> _What you have to do_: Only the lines containing "month" belong in the answer; find them in the material below.

####################

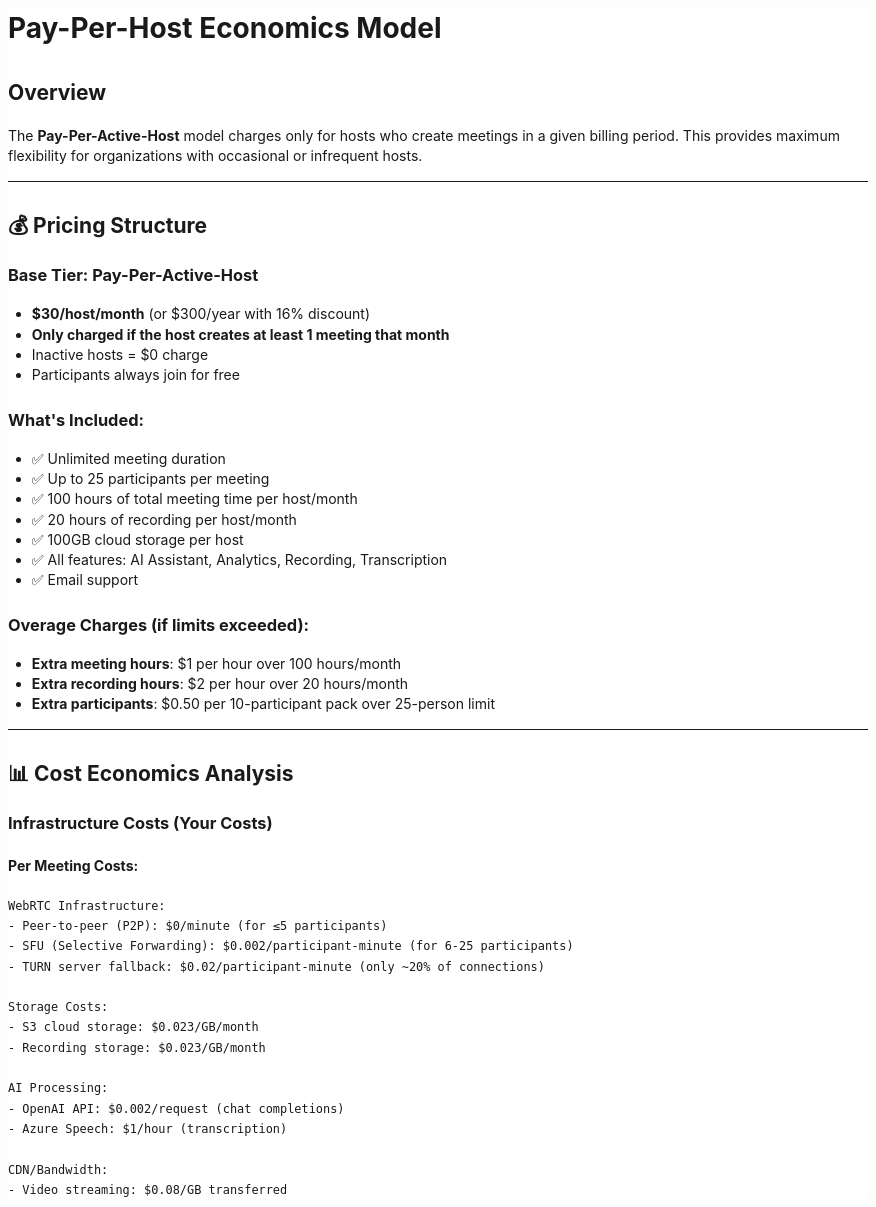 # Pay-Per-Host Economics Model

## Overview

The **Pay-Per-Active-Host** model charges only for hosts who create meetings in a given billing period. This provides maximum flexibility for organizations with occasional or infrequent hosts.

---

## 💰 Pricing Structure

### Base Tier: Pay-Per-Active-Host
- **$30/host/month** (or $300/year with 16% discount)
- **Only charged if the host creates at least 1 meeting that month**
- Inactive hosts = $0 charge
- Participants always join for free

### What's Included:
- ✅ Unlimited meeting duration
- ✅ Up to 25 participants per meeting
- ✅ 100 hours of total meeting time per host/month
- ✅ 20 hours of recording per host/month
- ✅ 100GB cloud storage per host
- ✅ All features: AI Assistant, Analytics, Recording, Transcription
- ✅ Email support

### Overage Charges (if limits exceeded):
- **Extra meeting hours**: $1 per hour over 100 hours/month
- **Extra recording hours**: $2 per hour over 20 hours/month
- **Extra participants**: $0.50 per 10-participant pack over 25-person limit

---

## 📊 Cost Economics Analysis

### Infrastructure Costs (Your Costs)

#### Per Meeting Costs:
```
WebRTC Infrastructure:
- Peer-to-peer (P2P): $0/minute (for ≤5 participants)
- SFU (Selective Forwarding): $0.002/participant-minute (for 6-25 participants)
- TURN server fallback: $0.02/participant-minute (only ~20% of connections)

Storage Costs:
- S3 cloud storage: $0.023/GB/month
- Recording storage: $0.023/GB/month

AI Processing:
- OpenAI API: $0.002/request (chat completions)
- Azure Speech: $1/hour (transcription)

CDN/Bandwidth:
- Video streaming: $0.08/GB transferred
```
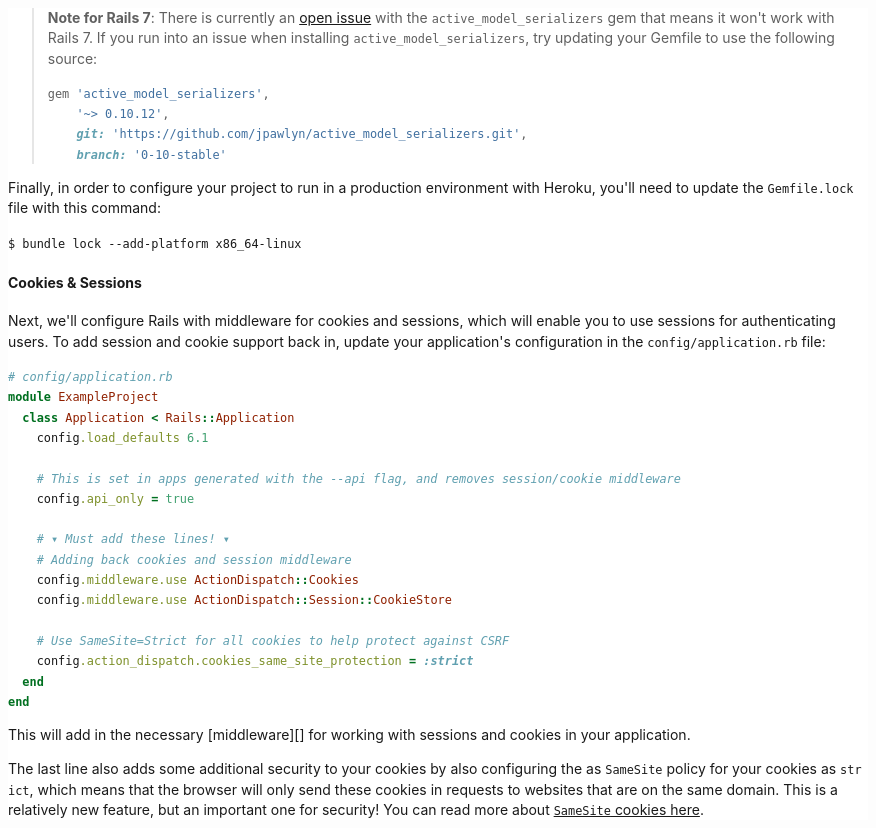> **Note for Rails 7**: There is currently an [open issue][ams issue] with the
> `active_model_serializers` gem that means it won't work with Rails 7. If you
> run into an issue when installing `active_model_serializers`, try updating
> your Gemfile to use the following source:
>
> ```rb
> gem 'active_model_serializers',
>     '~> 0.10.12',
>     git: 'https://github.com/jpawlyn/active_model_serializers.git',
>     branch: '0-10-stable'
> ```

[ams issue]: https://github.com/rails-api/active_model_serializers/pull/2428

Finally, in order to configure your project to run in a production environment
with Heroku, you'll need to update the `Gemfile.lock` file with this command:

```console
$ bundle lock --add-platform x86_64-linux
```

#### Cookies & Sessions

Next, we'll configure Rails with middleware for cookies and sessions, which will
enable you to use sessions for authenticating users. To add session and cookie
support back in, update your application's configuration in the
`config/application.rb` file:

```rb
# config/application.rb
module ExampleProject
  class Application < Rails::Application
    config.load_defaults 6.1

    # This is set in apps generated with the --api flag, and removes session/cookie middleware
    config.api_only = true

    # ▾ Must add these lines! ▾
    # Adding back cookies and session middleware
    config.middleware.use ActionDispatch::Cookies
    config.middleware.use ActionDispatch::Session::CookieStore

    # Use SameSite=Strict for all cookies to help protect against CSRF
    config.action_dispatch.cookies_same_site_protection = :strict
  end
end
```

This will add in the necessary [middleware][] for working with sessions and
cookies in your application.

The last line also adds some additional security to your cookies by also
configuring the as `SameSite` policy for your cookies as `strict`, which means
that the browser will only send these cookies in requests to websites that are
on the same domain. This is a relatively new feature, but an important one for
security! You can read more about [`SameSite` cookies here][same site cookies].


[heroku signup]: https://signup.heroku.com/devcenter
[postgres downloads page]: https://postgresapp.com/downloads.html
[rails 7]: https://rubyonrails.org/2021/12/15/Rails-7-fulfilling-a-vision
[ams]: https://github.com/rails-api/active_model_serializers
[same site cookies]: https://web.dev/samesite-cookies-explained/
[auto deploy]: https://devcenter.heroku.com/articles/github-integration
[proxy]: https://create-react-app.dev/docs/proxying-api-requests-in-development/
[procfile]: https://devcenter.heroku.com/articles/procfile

####################

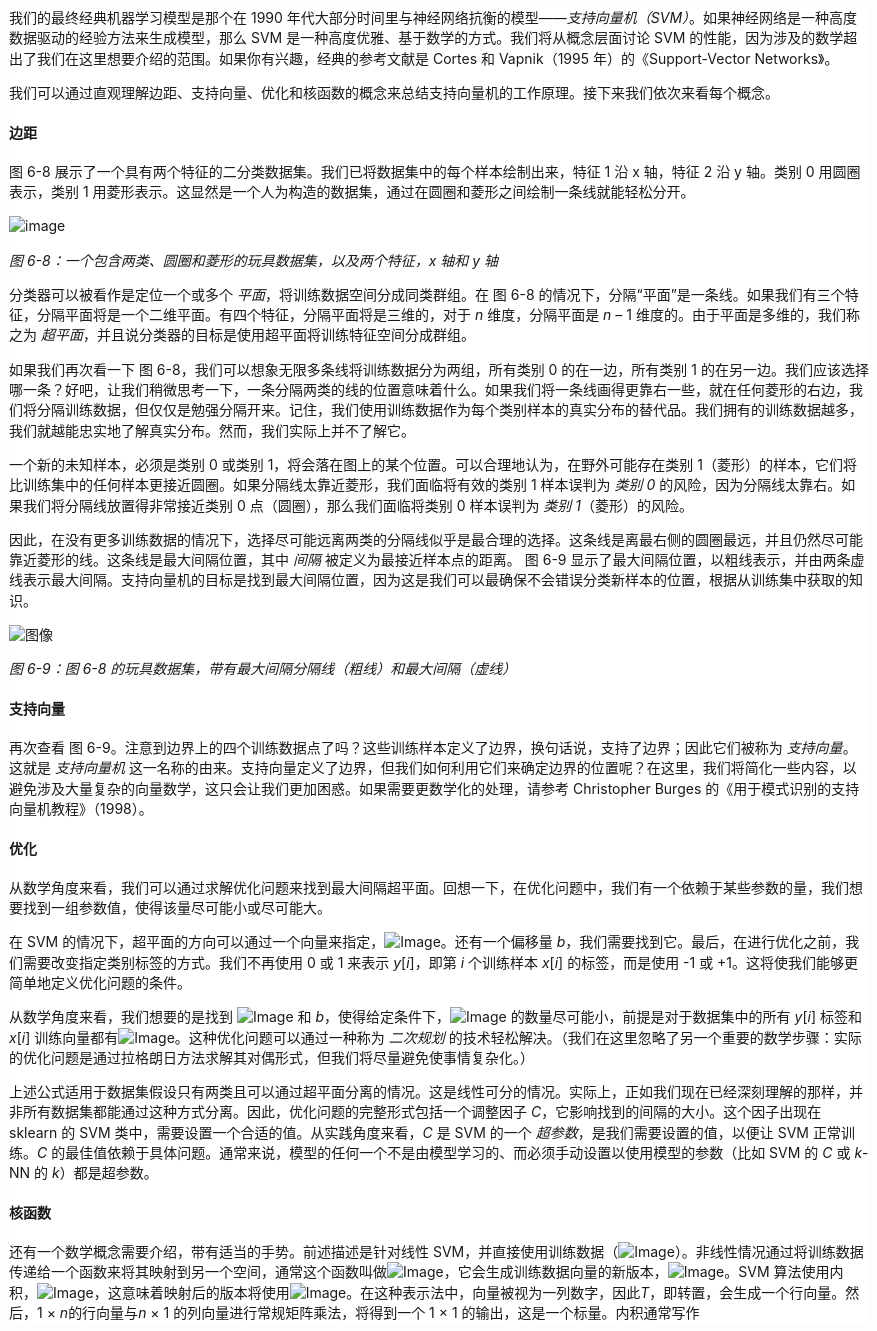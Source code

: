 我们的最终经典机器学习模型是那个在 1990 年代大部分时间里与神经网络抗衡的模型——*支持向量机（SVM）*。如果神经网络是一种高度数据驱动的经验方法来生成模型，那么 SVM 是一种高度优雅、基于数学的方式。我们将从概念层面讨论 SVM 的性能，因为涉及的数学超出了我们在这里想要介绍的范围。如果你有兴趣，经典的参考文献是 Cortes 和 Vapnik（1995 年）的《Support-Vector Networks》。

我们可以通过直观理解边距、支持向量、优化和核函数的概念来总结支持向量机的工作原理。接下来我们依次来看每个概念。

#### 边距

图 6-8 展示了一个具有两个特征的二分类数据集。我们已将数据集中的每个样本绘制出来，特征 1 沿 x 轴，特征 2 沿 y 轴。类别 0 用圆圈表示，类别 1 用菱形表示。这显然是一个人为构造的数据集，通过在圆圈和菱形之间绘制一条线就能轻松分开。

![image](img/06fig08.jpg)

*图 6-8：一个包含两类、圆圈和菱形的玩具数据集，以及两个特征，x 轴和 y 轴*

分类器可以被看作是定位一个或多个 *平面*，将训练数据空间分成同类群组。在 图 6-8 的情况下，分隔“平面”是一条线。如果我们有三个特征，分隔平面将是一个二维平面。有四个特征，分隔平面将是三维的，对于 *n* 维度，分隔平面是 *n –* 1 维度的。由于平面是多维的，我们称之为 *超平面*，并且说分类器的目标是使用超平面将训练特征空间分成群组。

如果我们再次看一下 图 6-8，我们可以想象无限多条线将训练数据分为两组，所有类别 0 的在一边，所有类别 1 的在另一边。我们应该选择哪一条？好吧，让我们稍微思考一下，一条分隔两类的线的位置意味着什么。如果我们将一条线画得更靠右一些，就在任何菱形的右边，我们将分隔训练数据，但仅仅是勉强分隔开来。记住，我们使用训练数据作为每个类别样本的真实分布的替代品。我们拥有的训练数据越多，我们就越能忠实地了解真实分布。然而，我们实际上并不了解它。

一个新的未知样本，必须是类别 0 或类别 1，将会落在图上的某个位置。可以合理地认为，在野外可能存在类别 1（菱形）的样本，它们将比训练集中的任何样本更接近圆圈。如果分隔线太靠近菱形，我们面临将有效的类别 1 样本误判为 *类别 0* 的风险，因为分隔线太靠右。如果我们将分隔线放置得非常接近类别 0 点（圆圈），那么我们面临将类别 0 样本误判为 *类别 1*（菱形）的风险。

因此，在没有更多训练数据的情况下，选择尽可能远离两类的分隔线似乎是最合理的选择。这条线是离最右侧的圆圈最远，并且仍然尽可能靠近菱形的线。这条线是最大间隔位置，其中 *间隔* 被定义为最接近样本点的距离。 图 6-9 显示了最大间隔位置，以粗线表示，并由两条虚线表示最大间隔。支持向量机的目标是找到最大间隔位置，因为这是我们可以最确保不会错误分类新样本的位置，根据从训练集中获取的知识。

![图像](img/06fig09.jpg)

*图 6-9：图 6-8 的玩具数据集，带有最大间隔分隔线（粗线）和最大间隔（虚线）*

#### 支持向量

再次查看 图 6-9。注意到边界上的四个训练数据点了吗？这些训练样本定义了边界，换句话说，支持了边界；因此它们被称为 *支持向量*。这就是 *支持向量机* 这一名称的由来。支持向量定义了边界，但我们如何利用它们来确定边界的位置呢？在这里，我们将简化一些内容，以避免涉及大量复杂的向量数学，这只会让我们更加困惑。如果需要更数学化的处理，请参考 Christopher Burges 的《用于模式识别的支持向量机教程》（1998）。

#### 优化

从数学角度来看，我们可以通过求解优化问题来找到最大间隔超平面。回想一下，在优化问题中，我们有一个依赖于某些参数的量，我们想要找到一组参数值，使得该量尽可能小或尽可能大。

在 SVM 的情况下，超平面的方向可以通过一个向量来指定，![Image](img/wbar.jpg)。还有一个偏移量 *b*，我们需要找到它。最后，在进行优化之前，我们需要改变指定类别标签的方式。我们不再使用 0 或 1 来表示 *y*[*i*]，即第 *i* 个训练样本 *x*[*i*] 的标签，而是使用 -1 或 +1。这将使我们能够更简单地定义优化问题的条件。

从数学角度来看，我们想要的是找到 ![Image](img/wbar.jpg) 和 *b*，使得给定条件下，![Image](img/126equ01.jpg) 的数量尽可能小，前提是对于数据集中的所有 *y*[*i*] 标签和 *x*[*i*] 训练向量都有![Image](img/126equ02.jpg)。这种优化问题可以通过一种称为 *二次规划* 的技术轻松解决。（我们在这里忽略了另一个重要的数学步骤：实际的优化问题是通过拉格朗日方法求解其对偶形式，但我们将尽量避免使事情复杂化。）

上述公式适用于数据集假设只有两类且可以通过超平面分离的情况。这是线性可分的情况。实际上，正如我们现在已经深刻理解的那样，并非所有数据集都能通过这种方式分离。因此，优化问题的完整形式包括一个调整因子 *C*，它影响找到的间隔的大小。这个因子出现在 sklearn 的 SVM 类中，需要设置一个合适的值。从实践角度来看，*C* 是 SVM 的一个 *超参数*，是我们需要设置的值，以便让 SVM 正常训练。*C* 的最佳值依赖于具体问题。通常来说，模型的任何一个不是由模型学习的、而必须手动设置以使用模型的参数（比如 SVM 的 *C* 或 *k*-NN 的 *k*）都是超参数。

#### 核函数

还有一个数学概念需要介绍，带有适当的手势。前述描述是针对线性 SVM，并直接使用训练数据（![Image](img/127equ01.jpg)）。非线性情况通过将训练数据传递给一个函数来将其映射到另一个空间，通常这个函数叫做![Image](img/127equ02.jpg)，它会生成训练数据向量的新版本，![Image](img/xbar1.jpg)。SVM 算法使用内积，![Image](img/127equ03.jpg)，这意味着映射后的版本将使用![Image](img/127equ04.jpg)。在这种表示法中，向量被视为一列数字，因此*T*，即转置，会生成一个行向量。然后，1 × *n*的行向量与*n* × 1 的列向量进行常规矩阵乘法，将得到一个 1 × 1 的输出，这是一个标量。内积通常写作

####################

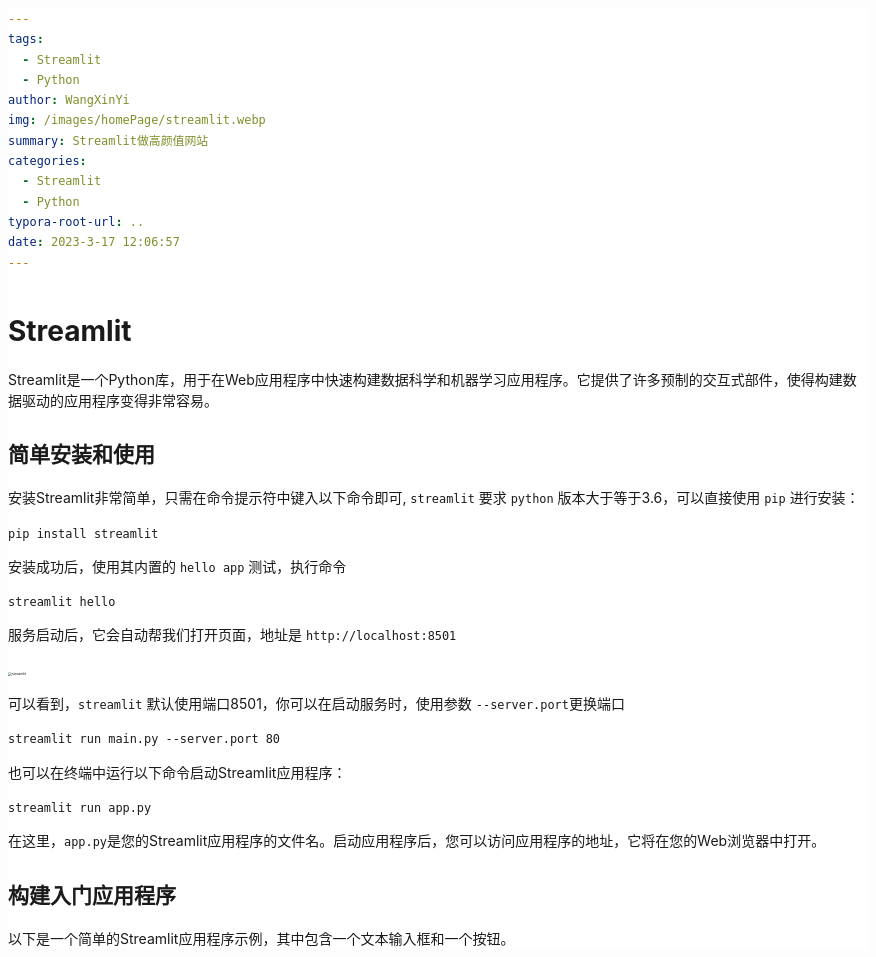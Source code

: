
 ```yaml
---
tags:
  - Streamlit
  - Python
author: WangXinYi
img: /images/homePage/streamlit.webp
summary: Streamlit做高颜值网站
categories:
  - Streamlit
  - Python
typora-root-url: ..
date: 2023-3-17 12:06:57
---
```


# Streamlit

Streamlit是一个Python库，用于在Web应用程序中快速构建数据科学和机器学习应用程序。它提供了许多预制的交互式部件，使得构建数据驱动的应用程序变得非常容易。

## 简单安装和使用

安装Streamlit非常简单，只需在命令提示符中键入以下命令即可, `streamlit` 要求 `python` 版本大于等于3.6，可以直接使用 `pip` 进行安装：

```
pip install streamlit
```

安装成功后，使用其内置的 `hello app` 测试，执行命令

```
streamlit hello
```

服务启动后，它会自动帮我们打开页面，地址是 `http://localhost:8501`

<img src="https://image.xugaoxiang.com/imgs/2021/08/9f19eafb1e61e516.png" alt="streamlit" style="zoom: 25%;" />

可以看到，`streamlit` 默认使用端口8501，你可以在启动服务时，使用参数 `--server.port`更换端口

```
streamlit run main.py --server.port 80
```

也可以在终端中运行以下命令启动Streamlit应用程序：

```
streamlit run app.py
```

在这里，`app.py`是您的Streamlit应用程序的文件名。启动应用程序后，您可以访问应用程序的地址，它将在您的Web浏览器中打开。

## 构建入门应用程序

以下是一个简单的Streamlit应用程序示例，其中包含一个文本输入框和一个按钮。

####################

> _Answer section_:
- **$30/host/month** (or $300/year with 16% discount)
- **Only charged if the host creates at least 1 meeting that month**
- ✅ 100 hours of total meeting time per host/month
- ✅ 20 hours of recording per host/month
- **Extra meeting hours**: $1 per hour over 100 hours/month
- **Extra recording hours**: $2 per hour over 20 hours/month
- S3 cloud storage: $0.023/GB/month
- Recording storage: $0.023/GB/month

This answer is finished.